DATA PROVIDED Start Marker

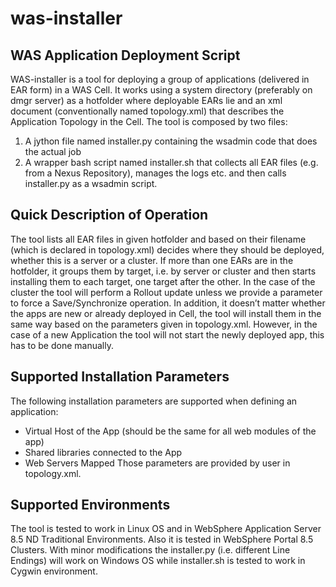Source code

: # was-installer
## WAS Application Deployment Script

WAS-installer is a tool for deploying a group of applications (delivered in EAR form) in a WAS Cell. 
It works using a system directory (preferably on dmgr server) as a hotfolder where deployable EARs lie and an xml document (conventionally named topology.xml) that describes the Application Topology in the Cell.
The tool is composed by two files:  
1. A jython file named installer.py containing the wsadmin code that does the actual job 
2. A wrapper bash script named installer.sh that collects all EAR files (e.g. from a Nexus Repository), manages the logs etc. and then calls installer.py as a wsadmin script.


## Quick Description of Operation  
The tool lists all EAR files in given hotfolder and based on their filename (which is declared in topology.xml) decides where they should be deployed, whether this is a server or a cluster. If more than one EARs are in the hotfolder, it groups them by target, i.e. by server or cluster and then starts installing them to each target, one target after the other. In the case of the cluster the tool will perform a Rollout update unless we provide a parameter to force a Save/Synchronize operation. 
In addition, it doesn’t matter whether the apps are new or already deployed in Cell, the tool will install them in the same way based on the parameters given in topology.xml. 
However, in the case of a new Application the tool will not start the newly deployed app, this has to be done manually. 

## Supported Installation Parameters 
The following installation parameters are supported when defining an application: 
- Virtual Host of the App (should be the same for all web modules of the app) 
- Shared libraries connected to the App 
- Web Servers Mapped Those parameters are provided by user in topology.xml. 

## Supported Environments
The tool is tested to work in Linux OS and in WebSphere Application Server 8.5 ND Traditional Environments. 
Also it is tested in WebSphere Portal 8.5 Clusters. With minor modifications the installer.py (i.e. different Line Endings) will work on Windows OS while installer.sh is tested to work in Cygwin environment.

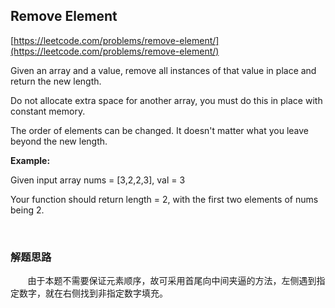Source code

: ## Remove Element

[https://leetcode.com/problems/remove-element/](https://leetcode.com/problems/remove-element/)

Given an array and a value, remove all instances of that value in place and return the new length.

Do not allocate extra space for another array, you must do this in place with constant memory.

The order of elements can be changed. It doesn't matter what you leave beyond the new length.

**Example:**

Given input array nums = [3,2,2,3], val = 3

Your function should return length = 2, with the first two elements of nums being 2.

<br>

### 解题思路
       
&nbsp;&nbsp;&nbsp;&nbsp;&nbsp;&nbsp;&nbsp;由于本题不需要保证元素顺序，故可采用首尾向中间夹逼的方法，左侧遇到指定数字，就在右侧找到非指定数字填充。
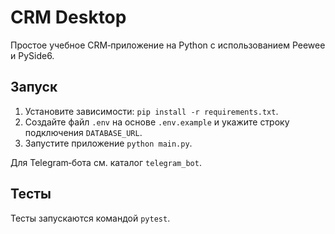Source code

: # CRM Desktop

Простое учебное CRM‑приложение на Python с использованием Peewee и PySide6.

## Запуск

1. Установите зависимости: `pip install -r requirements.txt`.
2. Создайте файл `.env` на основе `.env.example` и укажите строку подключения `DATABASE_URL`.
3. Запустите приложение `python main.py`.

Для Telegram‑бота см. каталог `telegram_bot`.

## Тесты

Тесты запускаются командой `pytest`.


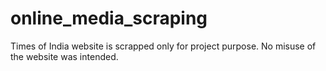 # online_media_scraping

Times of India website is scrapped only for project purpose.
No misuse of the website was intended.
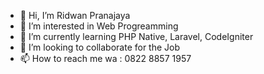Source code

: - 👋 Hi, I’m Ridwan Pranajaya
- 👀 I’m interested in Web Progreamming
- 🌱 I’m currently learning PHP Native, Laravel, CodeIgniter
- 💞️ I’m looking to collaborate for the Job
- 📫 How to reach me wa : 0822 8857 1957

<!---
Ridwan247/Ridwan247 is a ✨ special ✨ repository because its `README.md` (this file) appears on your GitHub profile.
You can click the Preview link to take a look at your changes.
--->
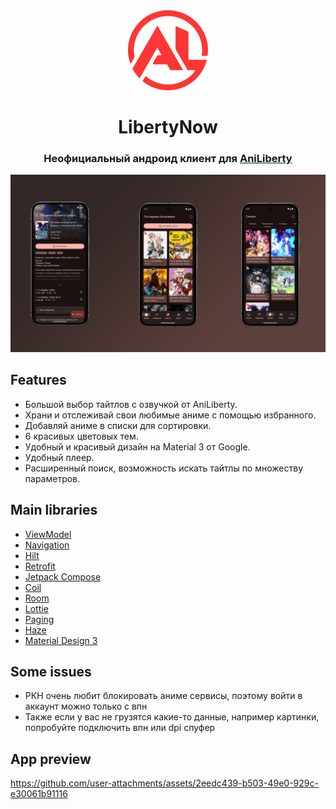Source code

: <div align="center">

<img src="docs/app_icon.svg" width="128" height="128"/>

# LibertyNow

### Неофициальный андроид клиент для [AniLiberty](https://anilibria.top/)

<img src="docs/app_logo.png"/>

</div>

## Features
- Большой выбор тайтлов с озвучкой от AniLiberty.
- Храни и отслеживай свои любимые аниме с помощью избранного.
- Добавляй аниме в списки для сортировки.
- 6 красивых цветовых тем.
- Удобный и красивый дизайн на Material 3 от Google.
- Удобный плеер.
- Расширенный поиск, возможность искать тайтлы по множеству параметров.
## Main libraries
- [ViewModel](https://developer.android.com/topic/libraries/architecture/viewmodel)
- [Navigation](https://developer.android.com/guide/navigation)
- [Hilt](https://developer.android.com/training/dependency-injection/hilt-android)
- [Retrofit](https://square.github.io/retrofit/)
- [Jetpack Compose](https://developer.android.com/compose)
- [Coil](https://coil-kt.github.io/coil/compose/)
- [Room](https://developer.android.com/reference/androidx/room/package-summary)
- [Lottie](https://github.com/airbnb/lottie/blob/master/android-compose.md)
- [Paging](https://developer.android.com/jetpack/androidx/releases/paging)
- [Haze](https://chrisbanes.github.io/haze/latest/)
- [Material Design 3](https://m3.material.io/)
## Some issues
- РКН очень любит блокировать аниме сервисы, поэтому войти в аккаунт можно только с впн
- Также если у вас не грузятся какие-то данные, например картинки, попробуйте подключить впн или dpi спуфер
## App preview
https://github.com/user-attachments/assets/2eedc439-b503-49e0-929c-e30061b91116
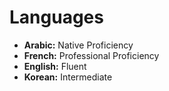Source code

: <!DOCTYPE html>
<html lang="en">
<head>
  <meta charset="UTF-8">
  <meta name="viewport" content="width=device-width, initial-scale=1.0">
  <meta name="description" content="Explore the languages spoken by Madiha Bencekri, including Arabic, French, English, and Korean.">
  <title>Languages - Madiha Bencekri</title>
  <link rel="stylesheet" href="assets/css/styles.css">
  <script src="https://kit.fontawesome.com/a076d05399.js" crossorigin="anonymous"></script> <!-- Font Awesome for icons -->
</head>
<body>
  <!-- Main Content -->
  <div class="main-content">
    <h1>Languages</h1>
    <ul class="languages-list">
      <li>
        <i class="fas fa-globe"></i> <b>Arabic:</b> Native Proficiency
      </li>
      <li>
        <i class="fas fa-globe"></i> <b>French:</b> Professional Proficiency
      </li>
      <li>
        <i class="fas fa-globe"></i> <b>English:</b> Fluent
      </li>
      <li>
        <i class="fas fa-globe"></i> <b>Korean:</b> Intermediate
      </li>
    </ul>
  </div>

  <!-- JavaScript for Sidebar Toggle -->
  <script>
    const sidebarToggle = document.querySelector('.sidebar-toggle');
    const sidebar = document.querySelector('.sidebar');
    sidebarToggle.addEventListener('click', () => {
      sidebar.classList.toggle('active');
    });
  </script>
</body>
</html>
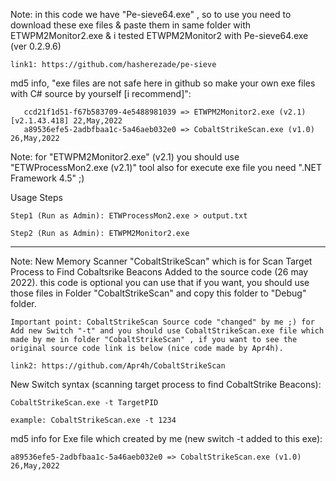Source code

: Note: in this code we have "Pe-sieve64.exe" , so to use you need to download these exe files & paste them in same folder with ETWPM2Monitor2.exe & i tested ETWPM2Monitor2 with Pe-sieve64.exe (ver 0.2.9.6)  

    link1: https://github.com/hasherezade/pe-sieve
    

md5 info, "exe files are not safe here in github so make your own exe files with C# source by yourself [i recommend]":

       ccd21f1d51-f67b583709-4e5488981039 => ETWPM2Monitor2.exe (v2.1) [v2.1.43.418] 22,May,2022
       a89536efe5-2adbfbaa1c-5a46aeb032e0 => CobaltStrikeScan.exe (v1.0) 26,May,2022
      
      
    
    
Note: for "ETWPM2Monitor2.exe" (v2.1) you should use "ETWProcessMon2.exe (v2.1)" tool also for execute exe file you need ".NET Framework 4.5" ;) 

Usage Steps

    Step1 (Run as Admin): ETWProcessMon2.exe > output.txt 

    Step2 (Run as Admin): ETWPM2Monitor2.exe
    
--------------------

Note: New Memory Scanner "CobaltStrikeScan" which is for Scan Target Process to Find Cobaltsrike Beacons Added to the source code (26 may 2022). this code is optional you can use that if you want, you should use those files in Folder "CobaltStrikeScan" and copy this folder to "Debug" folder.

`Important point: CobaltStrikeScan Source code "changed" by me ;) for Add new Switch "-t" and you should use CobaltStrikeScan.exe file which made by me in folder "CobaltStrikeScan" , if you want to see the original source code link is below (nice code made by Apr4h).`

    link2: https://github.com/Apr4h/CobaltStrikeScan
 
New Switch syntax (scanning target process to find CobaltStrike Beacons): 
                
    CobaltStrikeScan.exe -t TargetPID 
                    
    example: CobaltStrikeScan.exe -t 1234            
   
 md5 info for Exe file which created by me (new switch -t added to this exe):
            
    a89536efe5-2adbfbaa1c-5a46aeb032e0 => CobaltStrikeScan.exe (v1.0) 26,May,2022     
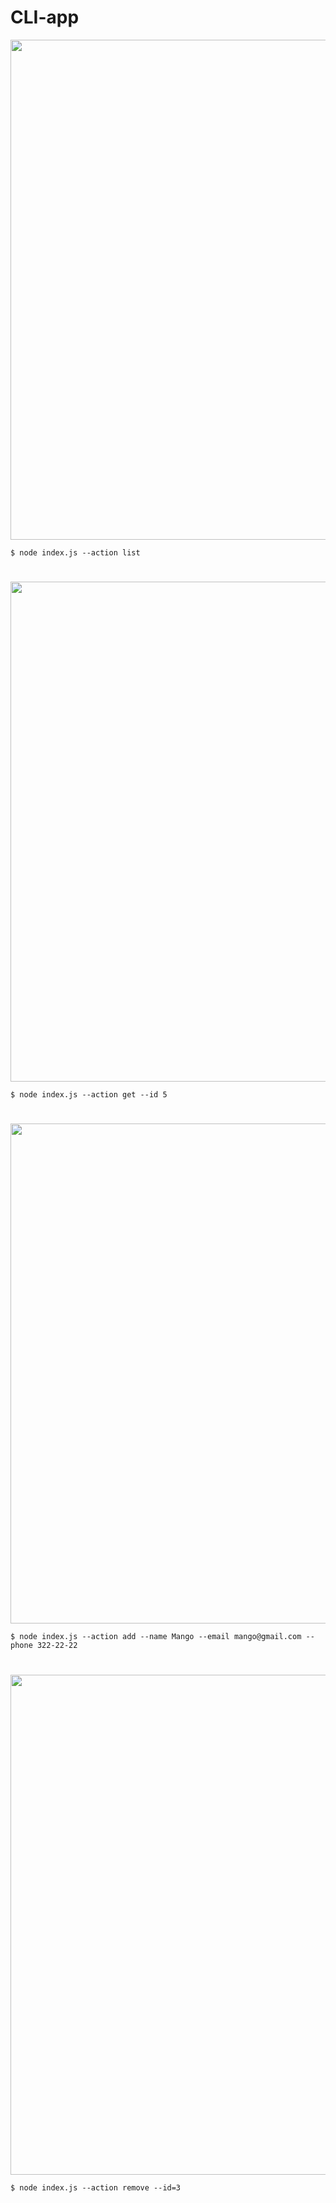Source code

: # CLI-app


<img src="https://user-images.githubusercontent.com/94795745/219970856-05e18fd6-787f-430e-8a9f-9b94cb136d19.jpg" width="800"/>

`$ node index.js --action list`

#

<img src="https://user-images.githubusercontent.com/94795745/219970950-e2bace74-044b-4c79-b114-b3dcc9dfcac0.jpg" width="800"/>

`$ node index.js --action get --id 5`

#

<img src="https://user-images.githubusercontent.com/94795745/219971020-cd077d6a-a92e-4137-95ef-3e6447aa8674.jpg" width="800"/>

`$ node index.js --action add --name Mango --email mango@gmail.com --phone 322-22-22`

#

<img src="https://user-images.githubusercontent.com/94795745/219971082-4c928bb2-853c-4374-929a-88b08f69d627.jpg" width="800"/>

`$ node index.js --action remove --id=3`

DATA PROVIDED End Marker
DATA PROVIDED Start Marker

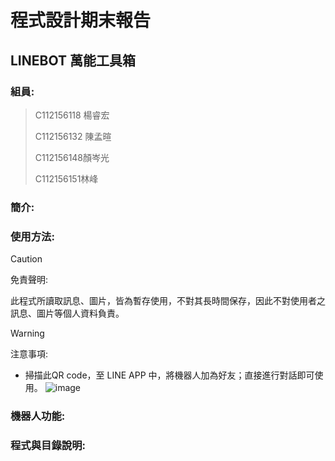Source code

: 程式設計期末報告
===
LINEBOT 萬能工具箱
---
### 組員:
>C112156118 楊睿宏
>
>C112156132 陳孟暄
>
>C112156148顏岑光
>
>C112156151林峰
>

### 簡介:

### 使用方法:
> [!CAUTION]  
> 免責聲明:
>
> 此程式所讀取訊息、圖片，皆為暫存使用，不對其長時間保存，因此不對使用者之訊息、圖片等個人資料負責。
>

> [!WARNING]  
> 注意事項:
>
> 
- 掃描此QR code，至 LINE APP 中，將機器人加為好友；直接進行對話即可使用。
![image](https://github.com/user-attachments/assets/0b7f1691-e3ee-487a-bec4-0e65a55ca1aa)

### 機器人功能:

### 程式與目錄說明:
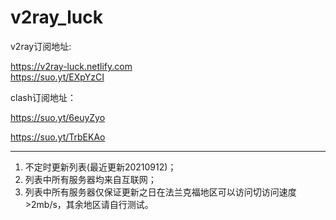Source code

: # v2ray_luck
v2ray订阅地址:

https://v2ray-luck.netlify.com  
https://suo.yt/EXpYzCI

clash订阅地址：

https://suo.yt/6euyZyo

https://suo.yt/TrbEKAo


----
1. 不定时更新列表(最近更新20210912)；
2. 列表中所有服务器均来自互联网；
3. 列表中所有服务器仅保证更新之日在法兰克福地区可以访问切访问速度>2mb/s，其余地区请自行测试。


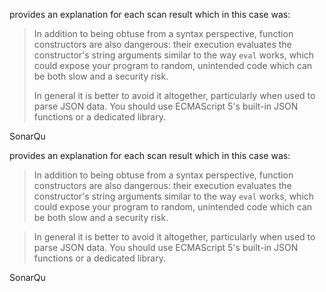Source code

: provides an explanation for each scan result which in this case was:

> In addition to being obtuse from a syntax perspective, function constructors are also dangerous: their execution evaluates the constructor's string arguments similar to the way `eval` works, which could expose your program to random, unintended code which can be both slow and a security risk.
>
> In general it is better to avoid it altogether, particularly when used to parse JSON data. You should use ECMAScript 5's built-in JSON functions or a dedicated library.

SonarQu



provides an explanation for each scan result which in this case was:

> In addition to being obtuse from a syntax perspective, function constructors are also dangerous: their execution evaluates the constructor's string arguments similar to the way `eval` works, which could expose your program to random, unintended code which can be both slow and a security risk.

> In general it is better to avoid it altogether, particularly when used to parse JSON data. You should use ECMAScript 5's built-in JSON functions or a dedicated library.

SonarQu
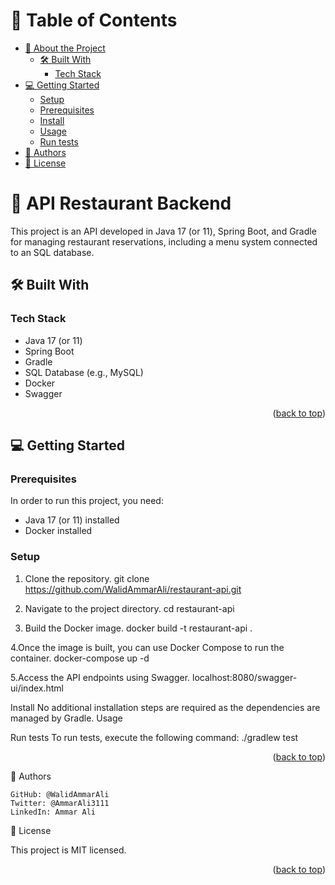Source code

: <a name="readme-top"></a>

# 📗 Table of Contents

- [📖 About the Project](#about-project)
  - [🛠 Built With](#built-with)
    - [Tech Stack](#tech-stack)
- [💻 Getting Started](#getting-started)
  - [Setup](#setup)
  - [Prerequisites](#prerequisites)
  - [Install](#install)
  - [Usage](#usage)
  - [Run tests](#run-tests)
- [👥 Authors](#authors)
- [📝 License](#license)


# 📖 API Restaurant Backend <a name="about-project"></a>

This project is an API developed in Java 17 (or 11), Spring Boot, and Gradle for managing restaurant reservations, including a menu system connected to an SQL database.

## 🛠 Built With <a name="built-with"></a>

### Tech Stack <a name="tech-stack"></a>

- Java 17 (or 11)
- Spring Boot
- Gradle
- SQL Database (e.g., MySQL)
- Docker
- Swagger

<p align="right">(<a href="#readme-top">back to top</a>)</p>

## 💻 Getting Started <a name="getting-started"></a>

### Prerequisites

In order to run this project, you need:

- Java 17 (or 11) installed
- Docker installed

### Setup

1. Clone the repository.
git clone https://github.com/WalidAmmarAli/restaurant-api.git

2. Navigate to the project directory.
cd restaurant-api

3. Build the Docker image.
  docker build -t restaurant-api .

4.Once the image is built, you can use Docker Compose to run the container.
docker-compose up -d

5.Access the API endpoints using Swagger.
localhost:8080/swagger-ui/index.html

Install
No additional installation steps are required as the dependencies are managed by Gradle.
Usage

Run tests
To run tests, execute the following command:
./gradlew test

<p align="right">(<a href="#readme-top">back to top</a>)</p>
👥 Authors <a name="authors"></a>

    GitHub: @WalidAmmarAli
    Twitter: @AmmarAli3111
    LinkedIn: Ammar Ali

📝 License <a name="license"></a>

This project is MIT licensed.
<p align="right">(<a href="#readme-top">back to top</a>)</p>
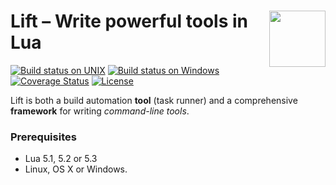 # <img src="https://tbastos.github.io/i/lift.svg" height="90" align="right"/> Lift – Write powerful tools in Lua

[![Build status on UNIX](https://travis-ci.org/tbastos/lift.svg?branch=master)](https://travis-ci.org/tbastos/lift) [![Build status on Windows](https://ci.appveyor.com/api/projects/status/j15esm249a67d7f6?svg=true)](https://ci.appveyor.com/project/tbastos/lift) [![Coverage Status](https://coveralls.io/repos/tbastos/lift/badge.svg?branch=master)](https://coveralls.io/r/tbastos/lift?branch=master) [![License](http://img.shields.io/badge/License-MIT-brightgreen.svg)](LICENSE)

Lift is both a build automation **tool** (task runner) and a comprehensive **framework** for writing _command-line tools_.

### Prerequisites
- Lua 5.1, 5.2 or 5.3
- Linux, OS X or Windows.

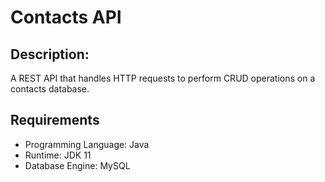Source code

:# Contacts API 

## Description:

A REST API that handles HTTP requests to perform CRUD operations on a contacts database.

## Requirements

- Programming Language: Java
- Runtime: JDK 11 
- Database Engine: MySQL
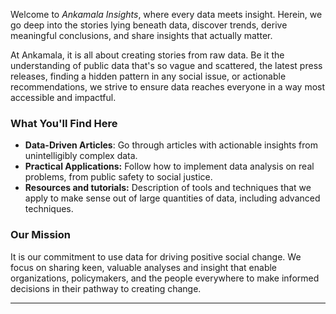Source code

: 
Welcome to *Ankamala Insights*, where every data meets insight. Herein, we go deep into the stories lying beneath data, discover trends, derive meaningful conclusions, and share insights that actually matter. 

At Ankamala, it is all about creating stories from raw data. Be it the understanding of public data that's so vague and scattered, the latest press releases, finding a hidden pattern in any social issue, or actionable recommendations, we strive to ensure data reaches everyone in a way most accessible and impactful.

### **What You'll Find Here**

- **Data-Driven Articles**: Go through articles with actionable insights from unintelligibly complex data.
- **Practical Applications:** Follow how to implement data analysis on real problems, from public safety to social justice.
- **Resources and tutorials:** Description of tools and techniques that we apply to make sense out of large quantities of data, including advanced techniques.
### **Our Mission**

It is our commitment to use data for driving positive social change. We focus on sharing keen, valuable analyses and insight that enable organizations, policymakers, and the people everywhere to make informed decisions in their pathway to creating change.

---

DATA PROVIDED End Marker

» EXERCISE REQUIREMENTS
Write down again, exactly as given, only the lines above that fall from the line with "5.Access the API endpoints using Swagger." to the line with "This project is MIT licensed.", inclusive.

» TASK ANSWER
5.Access the API endpoints using Swagger.
localhost:8080/swagger-ui/index.html

Install
No additional installation steps are required as the dependencies are managed by Gradle.
Usage

Run tests
To run tests, execute the following command:
./gradlew test

<p align="right">(<a href="#readme-top">back to top</a>)</p>
👥 Authors <a name="authors"></a>

    GitHub: @WalidAmmarAli
    Twitter: @AmmarAli3111
    LinkedIn: Ammar Ali

📝 License <a name="license"></a>

This project is MIT licensed.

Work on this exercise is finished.